*What you are asked to do*:
The lines from the start of the records through the one containing "M. S. Fadali" are to be restated word for word; please include both ends.

(Stored items from a collection)
——————

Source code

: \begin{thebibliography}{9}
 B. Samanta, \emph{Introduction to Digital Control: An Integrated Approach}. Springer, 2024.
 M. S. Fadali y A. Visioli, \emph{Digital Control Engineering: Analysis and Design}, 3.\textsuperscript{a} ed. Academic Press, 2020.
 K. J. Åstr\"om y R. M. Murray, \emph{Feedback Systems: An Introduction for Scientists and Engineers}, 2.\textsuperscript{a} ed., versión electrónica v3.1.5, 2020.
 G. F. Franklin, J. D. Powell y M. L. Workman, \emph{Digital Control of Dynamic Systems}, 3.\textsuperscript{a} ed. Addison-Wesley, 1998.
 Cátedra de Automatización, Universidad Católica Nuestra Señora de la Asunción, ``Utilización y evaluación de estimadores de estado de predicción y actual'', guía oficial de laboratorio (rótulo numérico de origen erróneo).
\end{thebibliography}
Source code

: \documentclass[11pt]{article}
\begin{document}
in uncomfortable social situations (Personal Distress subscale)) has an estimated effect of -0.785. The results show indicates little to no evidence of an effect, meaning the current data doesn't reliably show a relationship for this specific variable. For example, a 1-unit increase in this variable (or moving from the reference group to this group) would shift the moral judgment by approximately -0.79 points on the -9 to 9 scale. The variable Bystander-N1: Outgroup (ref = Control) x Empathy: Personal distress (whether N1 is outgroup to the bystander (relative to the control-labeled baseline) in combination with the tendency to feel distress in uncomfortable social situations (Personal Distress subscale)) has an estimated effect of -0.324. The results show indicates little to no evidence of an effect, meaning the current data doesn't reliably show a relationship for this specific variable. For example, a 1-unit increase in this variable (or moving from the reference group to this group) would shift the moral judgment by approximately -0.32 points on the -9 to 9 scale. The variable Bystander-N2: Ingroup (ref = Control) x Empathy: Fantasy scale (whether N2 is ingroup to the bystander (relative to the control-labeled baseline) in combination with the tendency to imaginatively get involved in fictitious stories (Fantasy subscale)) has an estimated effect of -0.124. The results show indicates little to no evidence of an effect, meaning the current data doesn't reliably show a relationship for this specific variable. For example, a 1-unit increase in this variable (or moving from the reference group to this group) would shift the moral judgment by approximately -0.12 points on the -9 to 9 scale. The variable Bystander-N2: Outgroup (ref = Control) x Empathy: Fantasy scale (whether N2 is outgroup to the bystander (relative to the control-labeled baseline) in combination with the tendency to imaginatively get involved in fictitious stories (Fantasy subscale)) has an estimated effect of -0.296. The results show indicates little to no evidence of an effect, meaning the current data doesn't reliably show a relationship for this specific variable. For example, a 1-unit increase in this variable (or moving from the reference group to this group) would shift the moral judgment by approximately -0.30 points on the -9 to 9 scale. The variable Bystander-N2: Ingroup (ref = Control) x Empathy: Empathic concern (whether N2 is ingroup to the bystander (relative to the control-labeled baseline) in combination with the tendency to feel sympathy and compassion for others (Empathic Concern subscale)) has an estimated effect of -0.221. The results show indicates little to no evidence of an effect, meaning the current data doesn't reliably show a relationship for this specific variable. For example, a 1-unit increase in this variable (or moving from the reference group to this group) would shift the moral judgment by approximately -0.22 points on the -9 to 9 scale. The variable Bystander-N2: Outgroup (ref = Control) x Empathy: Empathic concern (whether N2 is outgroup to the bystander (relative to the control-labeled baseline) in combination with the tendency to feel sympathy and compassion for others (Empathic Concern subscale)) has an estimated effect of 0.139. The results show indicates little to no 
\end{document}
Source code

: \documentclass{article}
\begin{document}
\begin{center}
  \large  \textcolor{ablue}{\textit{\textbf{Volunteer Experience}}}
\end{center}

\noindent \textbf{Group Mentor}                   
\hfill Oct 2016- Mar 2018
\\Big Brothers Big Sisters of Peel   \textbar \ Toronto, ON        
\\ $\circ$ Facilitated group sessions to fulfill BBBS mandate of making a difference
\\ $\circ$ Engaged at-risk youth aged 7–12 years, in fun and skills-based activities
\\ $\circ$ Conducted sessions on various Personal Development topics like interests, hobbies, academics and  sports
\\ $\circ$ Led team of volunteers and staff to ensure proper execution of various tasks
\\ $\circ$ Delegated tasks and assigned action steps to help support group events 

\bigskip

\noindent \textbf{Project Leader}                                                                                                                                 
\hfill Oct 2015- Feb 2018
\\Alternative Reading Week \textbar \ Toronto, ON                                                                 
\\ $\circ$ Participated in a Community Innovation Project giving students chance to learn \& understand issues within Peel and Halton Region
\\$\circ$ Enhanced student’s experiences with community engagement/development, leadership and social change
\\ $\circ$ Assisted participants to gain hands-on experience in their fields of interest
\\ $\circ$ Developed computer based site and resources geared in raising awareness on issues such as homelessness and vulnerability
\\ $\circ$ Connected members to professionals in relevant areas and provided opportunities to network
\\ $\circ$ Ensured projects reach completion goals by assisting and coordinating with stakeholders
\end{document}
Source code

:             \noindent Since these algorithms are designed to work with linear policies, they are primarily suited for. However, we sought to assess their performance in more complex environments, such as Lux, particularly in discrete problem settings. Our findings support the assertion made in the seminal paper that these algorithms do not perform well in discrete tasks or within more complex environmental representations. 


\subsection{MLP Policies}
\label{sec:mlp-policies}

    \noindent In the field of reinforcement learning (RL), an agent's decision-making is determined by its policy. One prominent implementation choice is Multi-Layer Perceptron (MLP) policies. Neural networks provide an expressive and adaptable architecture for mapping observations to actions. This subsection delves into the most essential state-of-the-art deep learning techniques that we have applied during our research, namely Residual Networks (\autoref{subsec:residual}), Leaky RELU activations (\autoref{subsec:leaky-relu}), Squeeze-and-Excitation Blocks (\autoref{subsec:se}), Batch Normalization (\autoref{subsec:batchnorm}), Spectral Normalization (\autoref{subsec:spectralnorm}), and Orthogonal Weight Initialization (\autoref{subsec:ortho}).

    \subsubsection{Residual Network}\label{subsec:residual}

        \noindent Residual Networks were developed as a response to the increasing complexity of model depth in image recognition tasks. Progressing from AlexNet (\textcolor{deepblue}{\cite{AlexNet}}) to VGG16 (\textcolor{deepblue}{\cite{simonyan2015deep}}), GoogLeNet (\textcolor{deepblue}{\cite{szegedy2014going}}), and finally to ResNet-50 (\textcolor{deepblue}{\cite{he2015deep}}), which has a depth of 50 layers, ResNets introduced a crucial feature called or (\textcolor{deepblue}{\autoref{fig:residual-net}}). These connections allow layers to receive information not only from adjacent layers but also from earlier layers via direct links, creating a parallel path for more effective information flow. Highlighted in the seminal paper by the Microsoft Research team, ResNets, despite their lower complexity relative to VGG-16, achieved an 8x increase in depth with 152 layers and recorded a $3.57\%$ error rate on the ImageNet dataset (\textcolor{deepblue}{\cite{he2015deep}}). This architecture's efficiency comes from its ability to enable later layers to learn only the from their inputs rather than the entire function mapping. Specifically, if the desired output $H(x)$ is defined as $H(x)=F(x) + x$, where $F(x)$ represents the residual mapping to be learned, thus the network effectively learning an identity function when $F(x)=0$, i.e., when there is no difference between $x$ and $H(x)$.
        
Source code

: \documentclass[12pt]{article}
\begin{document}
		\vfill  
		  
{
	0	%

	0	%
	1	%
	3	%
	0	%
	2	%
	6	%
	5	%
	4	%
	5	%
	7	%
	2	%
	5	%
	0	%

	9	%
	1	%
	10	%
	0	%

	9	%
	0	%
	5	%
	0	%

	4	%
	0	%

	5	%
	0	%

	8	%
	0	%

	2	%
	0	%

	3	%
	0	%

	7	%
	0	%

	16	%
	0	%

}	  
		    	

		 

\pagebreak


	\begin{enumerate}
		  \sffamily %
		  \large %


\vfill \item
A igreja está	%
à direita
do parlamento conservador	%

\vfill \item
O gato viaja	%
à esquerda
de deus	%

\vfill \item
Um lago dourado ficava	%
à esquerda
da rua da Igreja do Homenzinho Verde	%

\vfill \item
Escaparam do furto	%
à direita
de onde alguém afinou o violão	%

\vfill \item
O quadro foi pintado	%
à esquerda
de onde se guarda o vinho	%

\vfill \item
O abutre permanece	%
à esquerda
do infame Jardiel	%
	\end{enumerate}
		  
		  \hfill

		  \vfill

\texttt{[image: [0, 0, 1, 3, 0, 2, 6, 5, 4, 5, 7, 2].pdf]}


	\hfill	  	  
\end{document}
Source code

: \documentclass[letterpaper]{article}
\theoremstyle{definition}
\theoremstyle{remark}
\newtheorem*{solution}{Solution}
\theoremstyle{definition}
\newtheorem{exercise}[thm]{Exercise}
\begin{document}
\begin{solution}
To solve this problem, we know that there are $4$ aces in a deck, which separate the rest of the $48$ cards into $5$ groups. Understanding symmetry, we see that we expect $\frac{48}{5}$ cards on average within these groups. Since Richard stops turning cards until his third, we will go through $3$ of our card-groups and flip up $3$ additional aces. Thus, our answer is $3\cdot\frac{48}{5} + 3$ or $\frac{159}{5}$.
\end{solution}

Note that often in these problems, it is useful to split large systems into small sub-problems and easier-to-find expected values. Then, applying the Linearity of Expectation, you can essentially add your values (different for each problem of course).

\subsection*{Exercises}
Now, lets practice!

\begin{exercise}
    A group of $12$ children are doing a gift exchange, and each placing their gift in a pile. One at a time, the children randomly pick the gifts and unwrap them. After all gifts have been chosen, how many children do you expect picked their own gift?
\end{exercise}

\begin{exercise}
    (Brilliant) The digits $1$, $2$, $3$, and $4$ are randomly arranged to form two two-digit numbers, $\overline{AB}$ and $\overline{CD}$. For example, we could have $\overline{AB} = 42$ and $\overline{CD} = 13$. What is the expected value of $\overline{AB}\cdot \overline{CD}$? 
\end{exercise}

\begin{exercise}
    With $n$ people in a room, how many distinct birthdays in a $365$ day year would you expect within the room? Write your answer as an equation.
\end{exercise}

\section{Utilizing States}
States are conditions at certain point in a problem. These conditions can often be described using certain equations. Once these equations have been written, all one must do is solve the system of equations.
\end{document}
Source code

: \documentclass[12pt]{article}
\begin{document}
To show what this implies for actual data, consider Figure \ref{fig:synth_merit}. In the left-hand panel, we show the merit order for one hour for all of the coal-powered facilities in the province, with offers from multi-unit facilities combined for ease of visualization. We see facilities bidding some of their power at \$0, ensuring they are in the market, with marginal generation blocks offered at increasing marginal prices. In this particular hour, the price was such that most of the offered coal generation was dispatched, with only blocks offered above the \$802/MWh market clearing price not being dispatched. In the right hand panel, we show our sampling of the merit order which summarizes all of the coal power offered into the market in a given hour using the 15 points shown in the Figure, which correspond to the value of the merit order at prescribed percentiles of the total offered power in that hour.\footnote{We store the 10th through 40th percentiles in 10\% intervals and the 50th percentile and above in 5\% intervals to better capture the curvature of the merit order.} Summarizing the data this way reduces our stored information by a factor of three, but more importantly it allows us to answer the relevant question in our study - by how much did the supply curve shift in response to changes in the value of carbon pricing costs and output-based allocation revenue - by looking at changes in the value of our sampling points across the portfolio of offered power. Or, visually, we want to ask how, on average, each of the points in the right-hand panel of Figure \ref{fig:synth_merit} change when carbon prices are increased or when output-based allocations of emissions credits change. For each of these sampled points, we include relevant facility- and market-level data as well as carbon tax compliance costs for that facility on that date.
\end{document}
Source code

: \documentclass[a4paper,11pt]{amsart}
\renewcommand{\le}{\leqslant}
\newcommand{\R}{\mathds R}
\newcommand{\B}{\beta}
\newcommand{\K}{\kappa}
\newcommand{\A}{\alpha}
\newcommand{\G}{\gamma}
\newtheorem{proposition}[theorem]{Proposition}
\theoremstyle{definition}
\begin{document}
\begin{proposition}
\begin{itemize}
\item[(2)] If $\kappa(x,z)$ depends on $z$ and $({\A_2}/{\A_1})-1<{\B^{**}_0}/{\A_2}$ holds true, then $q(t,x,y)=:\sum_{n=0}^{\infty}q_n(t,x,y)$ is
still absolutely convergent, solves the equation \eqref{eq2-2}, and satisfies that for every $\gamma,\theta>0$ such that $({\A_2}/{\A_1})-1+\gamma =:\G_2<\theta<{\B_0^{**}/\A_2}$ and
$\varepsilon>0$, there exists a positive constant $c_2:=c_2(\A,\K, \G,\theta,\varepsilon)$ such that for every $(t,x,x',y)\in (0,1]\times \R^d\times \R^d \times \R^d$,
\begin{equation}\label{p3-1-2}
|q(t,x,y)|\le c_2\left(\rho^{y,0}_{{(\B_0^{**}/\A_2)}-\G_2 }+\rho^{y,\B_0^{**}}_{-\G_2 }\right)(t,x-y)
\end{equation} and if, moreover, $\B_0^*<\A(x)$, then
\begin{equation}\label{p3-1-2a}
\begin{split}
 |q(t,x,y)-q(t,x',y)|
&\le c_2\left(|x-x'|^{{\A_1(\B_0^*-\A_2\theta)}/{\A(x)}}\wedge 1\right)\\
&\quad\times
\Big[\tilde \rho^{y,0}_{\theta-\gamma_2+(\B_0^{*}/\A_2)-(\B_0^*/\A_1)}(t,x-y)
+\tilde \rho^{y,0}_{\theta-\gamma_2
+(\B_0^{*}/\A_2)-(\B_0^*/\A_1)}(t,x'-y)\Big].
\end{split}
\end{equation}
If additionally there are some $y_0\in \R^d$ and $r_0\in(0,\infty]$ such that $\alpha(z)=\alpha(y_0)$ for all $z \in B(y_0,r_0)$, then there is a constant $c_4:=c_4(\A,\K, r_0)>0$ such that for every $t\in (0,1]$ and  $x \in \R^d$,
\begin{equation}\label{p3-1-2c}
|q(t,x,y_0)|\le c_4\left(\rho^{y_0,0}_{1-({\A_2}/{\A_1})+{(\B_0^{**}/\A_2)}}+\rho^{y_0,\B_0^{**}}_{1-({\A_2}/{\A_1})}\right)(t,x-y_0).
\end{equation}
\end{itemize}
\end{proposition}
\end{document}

——————

*Result*:
Source code

: \begin{thebibliography}{9}
 B. Samanta, \emph{Introduction to Digital Control: An Integrated Approach}. Springer, 2024.
 M. S. Fadali y A. Visioli, \emph{Digital Control Engineering: Analysis and Design}, 3.\textsuperscript{a} ed. Academic Press, 2020.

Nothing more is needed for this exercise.